Bad Things Happen To Good People – Overwhelmingly, the people that call me truly want to repay their debt. They aren’t deadbeats. They aren’t looking for a free ride. They are simply trying to resolve their debts without resorting to bankruptcy. In some cases, my clients have even moved out of the country, and even in that case, they want to do the right thing and pay what they can to the bank/SBA. Most borrowers are good people that are largely victims of a bad economy.
Time is of the Essence – I’ve weaved this theme throughout various articles, but it does bear repeating. The longer you wait, the harder it will be to settle. If your file gets referred to an attorney to begin litigation, it can make it infinitely harder to settle. Just ask my client who has been waiting a year for a settlement, as the bank pushes ahead with personal judgments against them.

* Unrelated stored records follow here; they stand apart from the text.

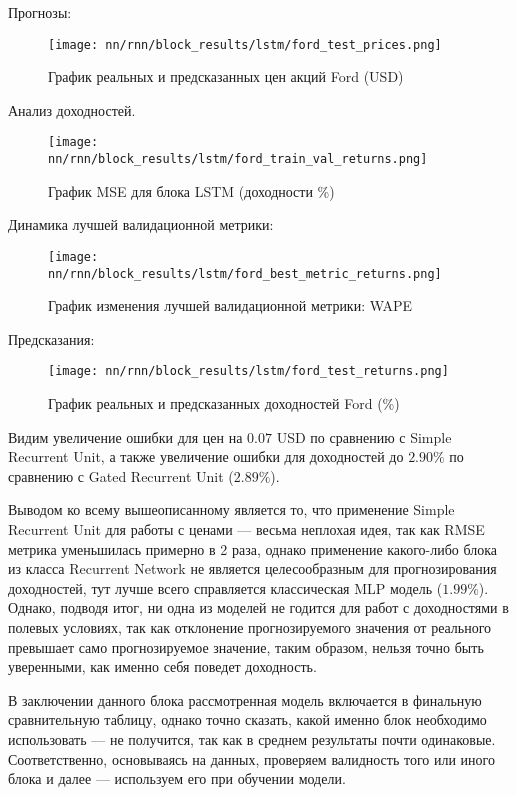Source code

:  \noindent Прогнозы:
 \begin{figure}[H]
 	\centering
 	\texttt{[image: nn/rnn/block\_results/lstm/ford\_test\_prices.png]}
 	\caption{График реальных и предсказанных цен акций Ford (USD)}
 	\label{fig::lstm_ford_test_prices}
 \end{figure}
 \noindent Анализ доходностей.
 \begin{figure}[H]
 	\centering
 	\texttt{[image: nn/rnn/block\_results/lstm/ford\_train\_val\_returns.png]}
 	\caption{График MSE для блока LSTM (доходности \%)}
 	\label{fig::lstm_ford_train_val_returns}
 \end{figure}
 \noindent Динамика лучшей валидационной метрики:
 \begin{figure}[H]
 	\centering
 	\texttt{[image: nn/rnn/block\_results/lstm/ford\_best\_metric\_returns.png]}
 	\caption{График изменения лучшей валидационной метрики: WAPE}
 	\label{fig::lstm_ford_best_metric_returns}
 \end{figure}
 \noindent Предсказания:
 \begin{figure}[H]
 	\centering
 	\texttt{[image: nn/rnn/block\_results/lstm/ford\_test\_returns.png]}
 	\caption{График реальных и предсказанных доходностей Ford (\%)}
 	\label{fig::lstm_ford_test_returns}
 \end{figure}
 Видим увеличение ошибки для цен на $0.07$ USD по сравнению с Simple Recurrent Unit, а также увеличение ошибки для доходностей до $2.90\%$ по сравнению с Gated Recurrent Unit ($2.89\%$).
 
 Выводом ко всему вышеописанному является то, что применение Simple Recurrent Unit для работы с ценами --- весьма неплохая идея, так как RMSE метрика уменьшилась примерно в 2 раза, однако применение какого-либо блока из класса Recurrent Network не является целесообразным для прогнозирования доходностей, тут лучше всего справляется классическая MLP модель ($1.99\%$). Однако, подводя итог, ни одна из моделей не годится для работ с доходностями в полевых условиях, так как отклонение прогнозируемого значения от реального превышает само прогнозируемое значение, таким образом, нельзя точно быть уверенными, как именно себя поведет доходность.
 
 В заключении данного блока рассмотренная модель включается в финальную сравнительную таблицу, однако точно сказать, какой именно блок необходимо использовать --- не получится, так как в среднем результаты почти одинаковые. Соответственно, основываясь на данных, проверяем валидность того или иного блока и далее --- используем его при обучении модели.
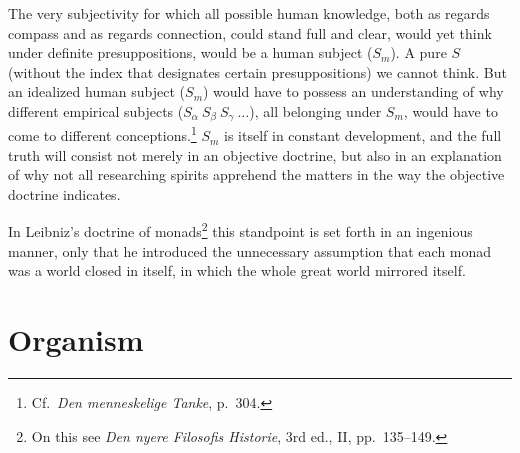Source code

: \documentclass[12pt]{book}
\newcommand{\opage}[1]{\marginnote{\footnotesize\textit{[#1]}}}
\begin{document}
The very subjectivity for which all possible human knowledge, both as regards compass and as regards
connection, could stand full and clear, would yet think under definite presuppositions, would be a
human subject ($S_m$). A pure $S$ (without the index that designates certain \opage{20}presuppositions) we
cannot think. But an idealized human subject ($S_m$) would have to possess an understanding of why
different empirical subjects ($S_\alpha\ S_\beta\ S_\gamma\ \ldots$), all belonging under $S_m$, would
have to come to different conceptions.\footnote{Cf.\ \textit{Den menneskelige Tanke}, p.\ 304.} $S_m$
is itself in constant development, and the full truth will consist not merely in an objective doctrine,
but also in an explanation of why not all researching spirits apprehend the matters in the way the
objective doctrine indicates.

In Leibniz's doctrine of monads\footnote{On this see \textit{Den nyere Filosofis Historie}, 3rd ed.,
II, pp.\ 135--149.} this standpoint is set forth in an ingenious manner, only that he introduced the
unnecessary assumption that each monad was a world closed in itself, in which the whole great world
mirrored itself.

\chapter{Organism}
\label{ch:2}
\end{document}
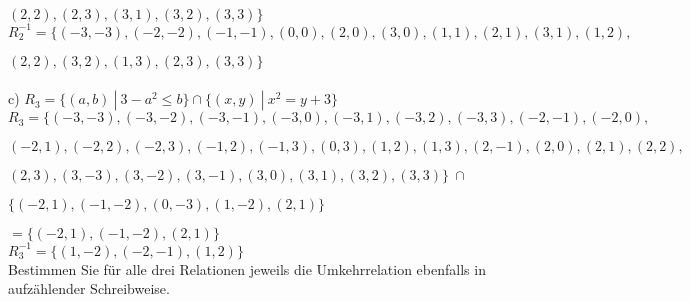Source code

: \hspace{1.3cm}$(2,2), (2,3), (3,1), (3,2), (3,3)\}$\\

$R_{2}^{-1} = \{(-3,-3), (-2,-2), (-1,-1), (0,0), (2,0), (3,0), (1,1), (2,1), (3,1), (1,2),$

\hspace{1.5cm}$(2,2), (3,2), (1,3), (2,3), (3,3)\}$\\~\\

c) $R_3 = \{(a,b) \ | \  3 - a^2 \leq b\} \cap \{(x,y) \ | \ x^2 = y + 3 \}$\\

$R_3 = \{(-3,-3), (-3,-2), (-3,-1), (-3,0), (-3,1), (-3,2), (-3,3), (-2,-1), (-2,0),$

\hspace{1.3cm}$(-2,1), (-2,2), (-2,3), (-1,2), (-1,3), (0,3), (1,2), (1,3), (2,-1), (2,0), (2,1), (2,2),$

\hspace{1.3cm}$(2,3), (3,-3), (3,-2), (3,-1), (3,0), (3,1), (3,2), (3,3)\} \ \cap$

\hspace{1.05cm}$\{(-2,1), (-1,-2), (0,-3), (1,-2), (2,1)\}$

\hspace{0.63cm}$ = \{(-2,1), (-1,-2), (2,1)\}$\\

$R_{3}^{-1} = \{(1,-2), (-2,-1), (1,2)\}$\\

Bestimmen Sie für alle drei Relationen jeweils die Umkehrrelation ebenfalls in aufzählender Schreibweise.

\newpage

The Rules Are Always Changing – As times passes, the stance that lenders and the SBA take with respect to certain issues evolve to fit the current the current economic times. Even though the SOPs (Standard Operating Procedures) tend to stay the same, the interpretation and focus tends to vary over time, and even within the different SBA offices. Working with an expert who knows how the SBA is currently viewing different factors can be the difference between a successful settlement and a long, drawn out battle that ends in the levying of tax refunds and wage garnishment.
Freedom Isn’t Free – The idea behind settling (from the bank/SBA perspective) is to settle for an amount that is reflective of a guarantor’s ability to pay. This means that if you are going to successfully negotiate an OIC, you need to be willing to tap all available resources. If you are going to have 50% or more or your debt forgiven, the expectation is that you will give as much as you can afford…not simply as much as you feel like paying.